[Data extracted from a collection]
┌──
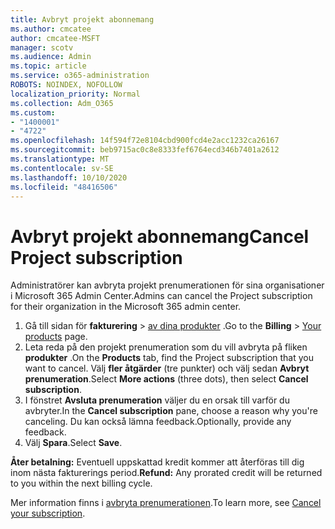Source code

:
 ```yaml
---
title: Avbryt projekt abonnemang
ms.author: cmcatee
author: cmcatee-MSFT
manager: scotv
ms.audience: Admin
ms.topic: article
ms.service: o365-administration
ROBOTS: NOINDEX, NOFOLLOW
localization_priority: Normal
ms.collection: Adm_O365
ms.custom:
- "1400001"
- "4722"
ms.openlocfilehash: 14f594f72e8104cbd900fcd4e2acc1232ca26167
ms.sourcegitcommit: beb9715ac0c8e8333fef6764ecd346b7401a2612
ms.translationtype: MT
ms.contentlocale: sv-SE
ms.lasthandoff: 10/10/2020
ms.locfileid: "48416506"
---
```

# <a name="cancel-project-subscription"></a><span data-ttu-id="7e58f-102">Avbryt projekt abonnemang</span><span class="sxs-lookup"><span data-stu-id="7e58f-102">Cancel Project subscription</span></span>

<span data-ttu-id="7e58f-103">Administratörer kan avbryta projekt prenumerationen för sina organisationer i Microsoft 365 Admin Center.</span><span class="sxs-lookup"><span data-stu-id="7e58f-103">Admins can cancel the Project subscription for their organization in the Microsoft 365 admin center.</span></span>

1. <span data-ttu-id="7e58f-104">Gå till sidan för **fakturering** \> [av dina produkter](https://go.microsoft.com/fwlink/p/?linkid=842054) .</span><span class="sxs-lookup"><span data-stu-id="7e58f-104">Go to the **Billing** \> [Your products](https://go.microsoft.com/fwlink/p/?linkid=842054) page.</span></span>
2. <span data-ttu-id="7e58f-105">Leta reda på den projekt prenumeration som du vill avbryta på fliken **produkter** .</span><span class="sxs-lookup"><span data-stu-id="7e58f-105">On the **Products** tab, find the Project subscription that you want to cancel.</span></span> <span data-ttu-id="7e58f-106">Välj **fler åtgärder** (tre punkter) och välj sedan **Avbryt prenumeration**.</span><span class="sxs-lookup"><span data-stu-id="7e58f-106">Select **More actions** (three dots), then select **Cancel subscription**.</span></span>
3. <span data-ttu-id="7e58f-107">I fönstret **Avsluta prenumeration** väljer du en orsak till varför du avbryter.</span><span class="sxs-lookup"><span data-stu-id="7e58f-107">In the **Cancel subscription** pane, choose a reason why you're canceling.</span></span> <span data-ttu-id="7e58f-108">Du kan också lämna feedback.</span><span class="sxs-lookup"><span data-stu-id="7e58f-108">Optionally, provide any feedback.</span></span>
4. <span data-ttu-id="7e58f-109">Välj **Spara**.</span><span class="sxs-lookup"><span data-stu-id="7e58f-109">Select **Save**.</span></span>

<span data-ttu-id="7e58f-110">**Åter betalning:** Eventuell uppskattad kredit kommer att återföras till dig inom nästa fakturerings period.</span><span class="sxs-lookup"><span data-stu-id="7e58f-110">**Refund:** Any prorated credit will be returned to you within the next billing cycle.</span></span>

<span data-ttu-id="7e58f-111">Mer information finns i [avbryta prenumerationen](https://docs.microsoft.com/microsoft-365/commerce/subscriptions/cancel-your-subscription).</span><span class="sxs-lookup"><span data-stu-id="7e58f-111">To learn more, see [Cancel your subscription](https://docs.microsoft.com/microsoft-365/commerce/subscriptions/cancel-your-subscription).</span></span>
└──
→ Exercise aim
Pictures stay out. Transcribe the lines from the start of the entries above through the line with "till sidan för", exactly.

→ Task solution
Source code

:
 ```yaml
---
title: Avbryt projekt abonnemang
ms.author: cmcatee
author: cmcatee-MSFT
manager: scotv
ms.audience: Admin
ms.topic: article
ms.service: o365-administration
ROBOTS: NOINDEX, NOFOLLOW
localization_priority: Normal
ms.collection: Adm_O365
ms.custom:
- "1400001"
- "4722"
ms.openlocfilehash: 14f594f72e8104cbd900fcd4e2acc1232ca26167
ms.sourcegitcommit: beb9715ac0c8e8333fef6764ecd346b7401a2612
ms.translationtype: MT
ms.contentlocale: sv-SE
ms.lasthandoff: 10/10/2020
ms.locfileid: "48416506"
---
```

# <a name="cancel-project-subscription"></a><span data-ttu-id="7e58f-102">Avbryt projekt abonnemang</span><span class="sxs-lookup"><span data-stu-id="7e58f-102">Cancel Project subscription</span></span>

<span data-ttu-id="7e58f-103">Administratörer kan avbryta projekt prenumerationen för sina organisationer i Microsoft 365 Admin Center.</span><span class="sxs-lookup"><span data-stu-id="7e58f-103">Admins can cancel the Project subscription for their organization in the Microsoft 365 admin center.</span></span>

1. <span data-ttu-id="7e58f-104">Gå till sidan för **fakturering** \> [av dina produkter](https://go.microsoft.com/fwlink/p/?linkid=842054) .</span><span class="sxs-lookup"><span data-stu-id="7e58f-104">Go to the **Billing** \> [Your products](https://go.microsoft.com/fwlink/p/?linkid=842054) page.</span></span>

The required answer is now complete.